Gardening connects us to the unique agriculture of our region, sometimes in our own backyards. In her lecture last week honoring Seattle Tilth’s 30th Anniversary, Anna Lappe’, author and food activist, emphasized such connection. She made an accounting of the real cost of food, factors that are not fully disclosed to consumers, and ones which are difficult to face:
- Industrial global food production is responsible for at least 33% of green house gas emissions.
- India and China now want something like an American diet, which will at least double demand for meat and dairy worldwide.
- People tend not to connect food with environmental degradation, and we must begin to educate ourselves about that.
Some solutions are known, she says:
- Decrease meat consumption.
- Buy organic; organic farming techniques decrease food-related greenhouse emissions.
- Buy seasonal food from local vendors and Farmers Markets.

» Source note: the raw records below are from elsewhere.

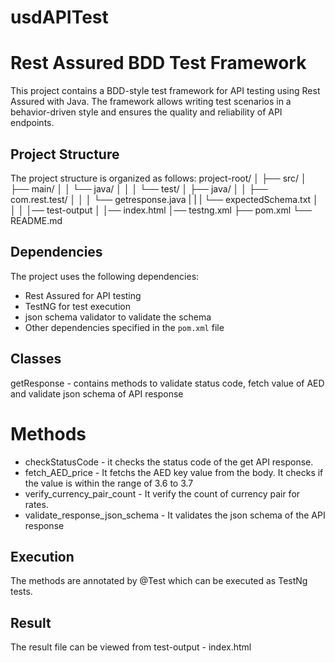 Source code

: # usdAPITest
# Rest Assured BDD Test Framework

This project contains a BDD-style test framework for API testing using Rest Assured with Java. The framework allows writing test scenarios in a behavior-driven style and ensures the quality and reliability of API endpoints.

## Project Structure

The project structure is organized as follows:
project-root/
│
├── src/
│ ├── main/
│ │ └── java/
│ │
│ └── test/
│ ├── java/
│ │ ├── com.rest.test/
│ │ │ └── getresponse.java
| | | └── expectedSchema.txt
│ │ │
│── test-output
│ │── index.html 
│── testng.xml
├── pom.xml
└── README.md

## Dependencies

The project uses the following dependencies:
- Rest Assured for API testing
- TestNG for test execution
- json schema validator to validate the schema
- Other dependencies specified in the `pom.xml` file

## Classes
getResponse - contains methods to validate status code, fetch value of AED and validate json schema of API response

# Methods
- checkStatusCode - it checks the status code of the get API response.
- fetch_AED_price - It fetchs the AED key value from the body. It checks if the value is within the range of 3.6 to 3.7
- verify_currency_pair_count - It verify the count of currency pair for rates.
- validate_response_json_schema - It validates the json schema of the API response

## Execution
The methods are annotated by @Test which can be executed as TestNg tests. 

## Result
The result file can be viewed from test-output - index.html
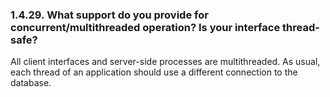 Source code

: <div>

<div>

<div>

<div>

### 1.4.29. What support do you provide for concurrent/multithreaded operation? Is your interface thread-safe?

</div>

</div>

</div>

All client interfaces and server-side processes are multithreaded. As
usual, each thread of an application should use a different connection
to the database.

</div>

- Plant an edible garden somewhere.
Richard Conlin, Seattle City Council President, also spoke at the Tilth event. He described his Food Systems and Sustainability Resolution, which he hopes will be confirmed by the City Council on Earth Day 2008 (4/22). The resolution will provide a framework for local food and sustainability relating to agriculture, community gardens, public health, transportation, food waste, social justice . . . and more. He’s asking/hoping for community support via phone calls, email, and attendance at community meetings. Visit his web page for more information: http://www.seattle.gov/council/conlin/. His understanding of, and commitment to making concrete progress around Seattle’s sustainability goals is impressive.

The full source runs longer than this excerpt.